There are a lot of things Monster hunter has that will appear very familiar to the average RPG gamer. You have a story involving adventure and travel, you have a character set up screen with a lot of opportunity to shape your character how you want, you have a cute sidekick, and you have an unknown island full of stuff to kill. It’s not the premise of MH that is the shock and awe; it’s how it goes about this.

In what stands for a tutorial you are thrown feature after tactic after skill after mechanic. These are usually in the form of simple one page tutorials that don’t, in my opinion, give you either the context they are used in or often what they actually do.

This is not to say my first impressions of MH are bad. In fact the opposite, it’s a beautiful game and that goes a long way. The characters are expressive with a slightly cartoony feel, but are lively and fun to watch. In typical fashion for me I spent close to half an hour creating my character and considering you only have to design your head and hair that shows you the amount of customisation (and my indecision) that is possible. The environment is lush and makes you want to explore. The monsters both large and small are well designed and as of yet have stayed away from the overtly Japanese craziness that I tend to shy away from.

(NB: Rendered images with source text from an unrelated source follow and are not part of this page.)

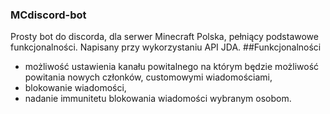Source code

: ### MCdiscord-bot
Prosty bot do discorda, dla serwer Minecraft Polska, pełniący podstawowe funkcjonalności.
Napisany przy wykorzystaniu API JDA.
##Funkcjonalności
- możliwość ustawienia kanału powitalnego na którym będzie możliwość 
powitania nowych członków, customowymi wiadomościami,
- blokowanie wiadomości,
- nadanie immunitetu blokowania wiadomości wybranym osobom.

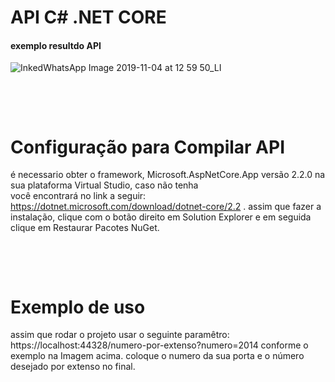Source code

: # API C# .NET CORE
#### exemplo resultdo API
![InkedWhatsApp Image 2019-11-04 at 12 59 50_LI](https://user-images.githubusercontent.com/56166997/68233907-eae1cd00-ffde-11e9-9370-b310c12fecca.jpg)

<p>  <br />
<p>  <br />  

# Configuração para Compilar API

é necessario obter o framework, Microsoft.AspNetCore.App versão 2.2.0 na sua plataforma Virtual Studio, caso não tenha  
você encontrará no link a seguir: https://dotnet.microsoft.com/download/dotnet-core/2.2 .
assim que fazer a instalação, clique com o botão direito em Solution Explorer e em seguida clique em Restaurar Pacotes NuGet. 

<p>  <br />
<p>  <br /> 
  
# Exemplo de uso
 assim que rodar o projeto usar o seguinte paramêtro: https://localhost:44328/numero-por-extenso?numero=2014 conforme o exemplo na Imagem acima. coloque o numero da sua porta e o número desejado por extenso no final.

You can tell there is a wealth of collecting to be done, and it’s clear that grinding will play a big positive part in getting the parts for what is, already after two hours, a large selection of gear and weapons to make.

You can collect samples for research to give you points to upgrade your armour, you can bring back food ingredients to impress the chef to help you create meals which add timed bonuses to your stats, you can kill and stalk prey to learn more about them in your journal, you can mine, you can explore bonefields for parts, you can complete side missions for XP… This list goes on. You can do this in story quests, optional quests, expeditions all of which are different forms of being sent into the field with different time restraints and rules… And this for me is the problem with MH. There is just so much going on that it’s almost freaking me out.

My other issue with the game is the combat. When you are fighting a single beast then I can deal with it fine, the tracking is a little disappointing so even when you lock onto a hunt you often spend a lot of your time missing your weapon swings or shots, but when you add multiple smaller creatures into the fray, I’m finding it close to impossible to keep track or attack them other than a messy button mashing technique which, from what I have gathered, is not the calm, collected, defend and timed attack MH way.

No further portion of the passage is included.